Uproot and Dask

172 Views Asked by At

I am experimenting with the dask functionality of uproot, i.e. loading branches into dask arrays.

Unfortunately I am not understanding why things happen when trying to perform computations on these arrays, e.g.

import dask.array as da

tree = uproot.dask("file.root:tree", library = 'np')
branch_data = data["testbranch"]
mean = da.mean(branch_data).compute()

The branch data is a 2-dimensional array and I would like to compute the mean along axis=1, i.e. for each row. Strangely the output is the same as if i did:

np.mean(branch_data.T, axis = 1)

It somehow computes the mean of the columns instead. Trying to add axis=1results in an error saying axis out of bounds for array with dimension 1. But calling compute() on the branch to print the actual data it clearly is the expected 2-dim array. This also happens with other methods like da.sum().

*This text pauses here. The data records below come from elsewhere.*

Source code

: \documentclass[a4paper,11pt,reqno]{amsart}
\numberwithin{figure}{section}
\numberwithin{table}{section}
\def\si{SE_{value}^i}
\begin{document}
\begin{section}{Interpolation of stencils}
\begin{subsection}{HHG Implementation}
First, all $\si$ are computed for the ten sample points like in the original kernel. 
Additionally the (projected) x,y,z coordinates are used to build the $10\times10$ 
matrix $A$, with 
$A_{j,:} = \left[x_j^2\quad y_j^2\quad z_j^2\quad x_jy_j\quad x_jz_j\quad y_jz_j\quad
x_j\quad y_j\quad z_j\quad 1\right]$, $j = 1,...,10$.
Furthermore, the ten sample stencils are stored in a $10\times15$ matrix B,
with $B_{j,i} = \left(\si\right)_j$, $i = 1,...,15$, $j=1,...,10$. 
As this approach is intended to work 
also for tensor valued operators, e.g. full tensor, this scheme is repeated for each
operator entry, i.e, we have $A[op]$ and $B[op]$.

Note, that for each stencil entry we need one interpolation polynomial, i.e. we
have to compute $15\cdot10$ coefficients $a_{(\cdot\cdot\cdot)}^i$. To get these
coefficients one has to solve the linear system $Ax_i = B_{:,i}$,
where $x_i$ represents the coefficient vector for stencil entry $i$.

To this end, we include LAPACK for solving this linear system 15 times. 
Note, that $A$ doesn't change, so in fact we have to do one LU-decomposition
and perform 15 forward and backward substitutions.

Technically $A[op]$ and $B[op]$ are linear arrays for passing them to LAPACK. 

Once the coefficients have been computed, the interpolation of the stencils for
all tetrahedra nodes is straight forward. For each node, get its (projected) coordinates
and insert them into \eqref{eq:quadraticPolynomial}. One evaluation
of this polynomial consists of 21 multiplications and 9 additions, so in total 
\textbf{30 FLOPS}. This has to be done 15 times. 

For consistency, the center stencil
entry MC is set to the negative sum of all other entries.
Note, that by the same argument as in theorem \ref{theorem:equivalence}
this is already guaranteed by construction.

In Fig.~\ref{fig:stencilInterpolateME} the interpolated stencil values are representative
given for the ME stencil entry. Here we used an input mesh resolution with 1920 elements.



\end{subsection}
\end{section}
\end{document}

EDIT: Here I provide an example that reproduces the problem:

import numpy as np
import uproot

# creating sample file with tree
with uproot.recreate("test.root") as file:
    file["test_tree"] = {"test_branch": np.random.random((100,10))}

# Standard uproot (output I aim for with the dask option)
tree = uproot.open("./test.root:test_tree")
branch = tree["test_branch"].array(library = 'np')
mean = np.mean(branch, axis = 1)
print(mean)

# Uproot-Dask (Will compute mean columnwise but would expect a single scalar. Strange...)
tree = uproot.dask("./test.root:test_tree", library = 'np')
branch = tree["test_branch"]
mean = np.mean(branch).compute()
print(mean)

#This should correspond to the standard uproot ouput but does not work. Also strange
mean = np.mean(branch, axis = 1).compute()
print(mean)
1

There are 1 best solutions below

4
joanis On

According to the uproot manual, the uproot.dask() function "returns an unevaluated Dask array from TTrees."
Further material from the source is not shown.